> [ASSIGNMENT]:
Report each line of the entries below that has the word "using" in it.

DATA RECORDS START

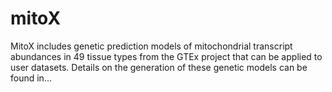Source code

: # mitoX

MitoX includes genetic prediction models of mitochondrial transcript abundances in 49 tissue types from the GTEx project that can be applied to user datasets. Details on the generation of these genetic models can be found in...
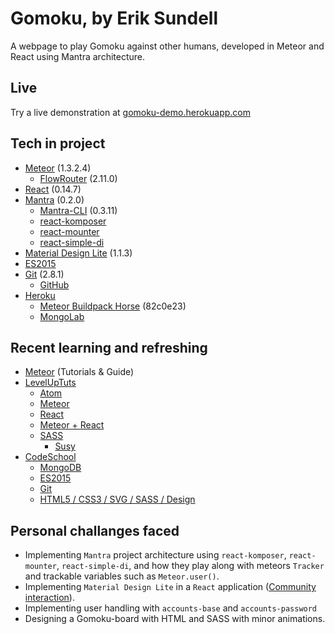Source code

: # Gomoku, by Erik Sundell
A webpage to play Gomoku against other humans, developed in Meteor and React using Mantra architecture.

## Live
Try a live demonstration at [gomoku-demo.herokuapp.com](https://gomoku-demo.herokuapp.com/)

## Tech in project

* [Meteor](https://www.meteor.com/) (1.3.2.4)
    * [FlowRouter](https://github.com/kadirahq/flow-router) (2.11.0)
* [React](https://facebook.github.io/react/) (0.14.7)
* [Mantra](https://kadirahq.github.io/mantra/) (0.2.0)
    * [Mantra-CLI](https://github.com/mantrajs/mantra-cli) (0.3.11)
    * [react-komposer](https://github.com/kadirahq/react-komposer)
    * [react-mounter](https://github.com/kadirahq/react-mounter)
    * [react-simple-di](https://github.com/kadirahq/react-simple-di)
* [Material Design Lite](https://getmdl.io) (1.1.3)
* [ES2015](https://babeljs.io/docs/learn-es2015/)
* [Git](https://git-scm.com/) (2.8.1)
    * [GitHub](https://github.com)
* [Heroku](https://www.heroku.com/)
    * [Meteor Buildpack Horse](https://github.com/AdmitHub/meteor-buildpack-horse) (82c0e23)
    * [MongoLab](https://elements.heroku.com/addons/mongolab)

## Recent learning and refreshing

* [Meteor](https://www.meteor.com/) (Tutorials & Guide)
* [LevelUpTuts](https://leveluptutorials.com/)
    * [Atom](https://www.youtube.com/watch?v=WWwBQQOGllo&list=PLLnpHn493BHHf0w8uGu9NM8LPf498ZvL_)
    * [Meteor](https://www.youtube.com/watch?v=BI8IslJHSag&list=PLLnpHn493BHFYZUSK62aVycgcAouqBt7V)
    * [React](https://www.youtube.com/watch?v=eOctQZ1EV0E&list=PLLnpHn493BHFfs3Uj5tvx17mXk4B4ws4p)
    * [Meteor + React](https://www.youtube.com/watch?v=B_HJCmoSvmc&list=PLZqiqJ6M54_hojR8RG4gRIobIZFX0cQve)
    * [SASS](https://www.youtube.com/watch?v=fbVD32w1oTo&list=PL2CB1F80266E986EA)
        * [Susy](https://www.youtube.com/watch?v=KYpqPZCzbwA&list=PLLnpHn493BHF-TxB5PqpKfJ_XjTwP5utB)
* [CodeSchool](https://www.codeschool.com/)
    * [MongoDB](https://www.codeschool.com/courses/the-magical-marvels-of-mongodb)
    * [ES2015](https://www.codeschool.com/courses/es2015-the-shape-of-javascript-to-come)
    * [Git](https://www.codeschool.com/learn/git)
    * [HTML5 / CSS3 / SVG / SASS / Design](https://www.codeschool.com/learn/html-css)

## Personal challanges faced
* Implementing `Mantra` project architecture using `react-komposer`, `react-mounter`, `react-simple-di`, and how they play along with meteors `Tracker` and trackable variables such as `Meteor.user()`.
* Implementing `Material Design Lite` in a `React` application ([Community interaction](https://github.com/google/material-design-lite/issues/4274)).
* Implementing user handling with `accounts-base` and `accounts-password`
* Designing a Gomoku-board with HTML and SASS with minor animations.
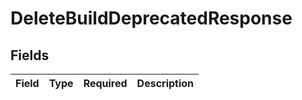 # DeleteBuildDeprecatedResponse


## Fields

| Field       | Type        | Required    | Description |
| ----------- | ----------- | ----------- | ----------- |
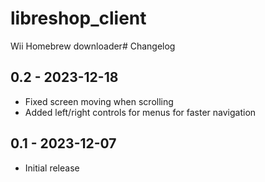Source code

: # libreshop_client

Wii Homebrew downloader# Changelog
## 0.2 - 2023-12-18
- Fixed screen moving when scrolling
- Added left/right controls for menus for faster navigation
## 0.1 - 2023-12-07
- Initial release
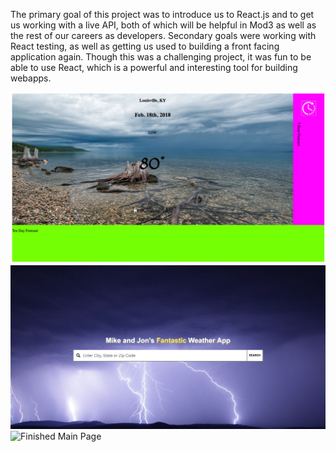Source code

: The primary goal of this project was to introduce us to React.js and to get us working with a live API, both of which will be helpful in Mod3 as well as the rest of our careers as developers. Secondary goals were working with React testing, as well as getting us used to building a front facing application again. Though this was a challenging project, it was fun to be able to use React, which is a powerful and interesting tool for building webapps.


![Screen Shot of Wire Frame for Weatherly](/lib/images/wireframe_2-18-18.png)
![Finished Welcome Screen](/lib/images/finishedwelcome.png)
![Finished Main Page](/lib/images/finishedMain.png)

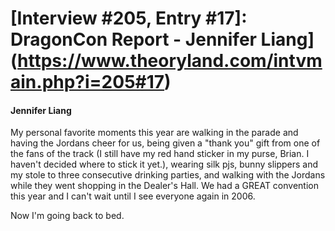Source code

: # [Interview #205, Entry #17]: DragonCon Report - Jennifer Liang](https://www.theoryland.com/intvmain.php?i=205#17)

#### Jennifer Liang

My personal favorite moments this year are walking in the parade and having the Jordans cheer for us, being given a "thank you" gift from one of the fans of the track (I still have my red hand sticker in my purse, Brian. I haven't decided where to stick it yet.), wearing silk pjs, bunny slippers and my stole to three consecutive drinking parties, and walking with the Jordans while they went shopping in the Dealer's Hall. We had a GREAT convention this year and I can't wait until I see everyone again in 2006.

Now I'm going back to bed.

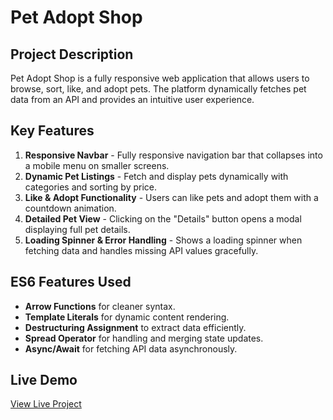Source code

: # Pet Adopt Shop

## Project Description
Pet Adopt Shop is a fully responsive web application that allows users to browse, sort, like, and adopt pets. The platform dynamically fetches pet data from an API and provides an intuitive user experience.

## Key Features
1. **Responsive Navbar** - Fully responsive navigation bar that collapses into a mobile menu on smaller screens.
2. **Dynamic Pet Listings** - Fetch and display pets dynamically with categories and sorting by price.
3. **Like & Adopt Functionality** - Users can like pets and adopt them with a countdown animation.
4. **Detailed Pet View** - Clicking on the "Details" button opens a modal displaying full pet details.
5. **Loading Spinner & Error Handling** - Shows a loading spinner when fetching data and handles missing API values gracefully.

## ES6 Features Used
- **Arrow Functions** for cleaner syntax.
- **Template Literals** for dynamic content rendering.
- **Destructuring Assignment** to extract data efficiently.
- **Spread Operator** for handling and merging state updates.
- **Async/Await** for fetching API data asynchronously.

## Live Demo
[View Live Project]([https://pet-adopt-shop.surge.sh](https://pet-adopt-shop.surge.sh/))
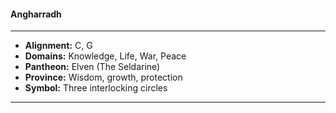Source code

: #### Angharradh
___

- **Alignment:** C, G
- **Domains:** Knowledge, Life, War, Peace
- **Pantheon:** Elven (The Seldarine)
- **Province:** Wisdom, growth, protection
- **Symbol:** Three interlocking circles
___
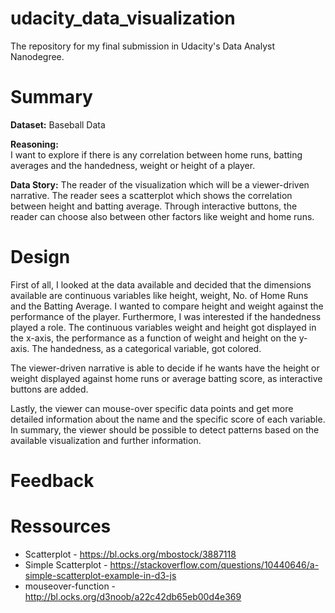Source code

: # udacity_data_visualization
The repository for my final submission in Udacity's Data Analyst Nanodegree.

# Summary

**Dataset:**
Baseball Data

**Reasoning:**		
I want to explore if there is any correlation between home runs, batting averages and the handedness, weight or height of a player.

**Data Story:**
The reader of the visualization which will be a viewer-driven narrative. The reader sees a scatterplot which shows the correlation between height and batting average. Through interactive buttons, the reader can choose also between other factors like weight and home runs.

# Design
First of all, I looked at the data available and decided that the dimensions available are continuous variables like height, weight, No. of Home Runs and the Batting Average. I wanted to compare height and weight against the performance of the player. Furthermore, I was interested if the handedness played a role. The continuous variables weight and height got displayed in the x-axis, the performance as a function of weight and height on the y-axis. The handedness, as a categorical variable, got colored.

The viewer-driven narrative is able to decide if he wants have the height or weight displayed against home runs or average batting score, as interactive buttons are added.

Lastly, the viewer can mouse-over specific data points and get more detailed information about the name and the specific score of each variable. In summary, the viewer should be possible to detect patterns based on the available visualization and further information.

# Feedback

# Ressources
* Scatterplot - https://bl.ocks.org/mbostock/3887118
* Simple Scatterplot - https://stackoverflow.com/questions/10440646/a-simple-scatterplot-example-in-d3-js
* mouseover-function - http://bl.ocks.org/d3noob/a22c42db65eb00d4e369
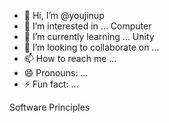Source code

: - 👋 Hi, I’m @youjinup
- 👀 I’m interested in ... Computer
- 🌱 I’m currently learning ...  Unity
- 💞️ I’m looking to collaborate on ...
- 📫 How to reach me ...
- 😄 Pronouns: ...
- ⚡ Fun fact: ...

<!---
youjinup/youjinup is a ✨ special ✨ repository because its `README.md` (this file) appears on your GitHub profile.
You can click the Preview link to take a look at your changes.
--->


Software Principles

DATA RECORDS END

> [EXERCISE ANSWER]:
A webpage to play Gomoku against other humans, developed in Meteor and React using Mantra architecture.
* Implementing `Mantra` project architecture using `react-komposer`, `react-mounter`, `react-simple-di`, and how they play along with meteors `Tracker` and trackable variables such as `Meteor.user()`.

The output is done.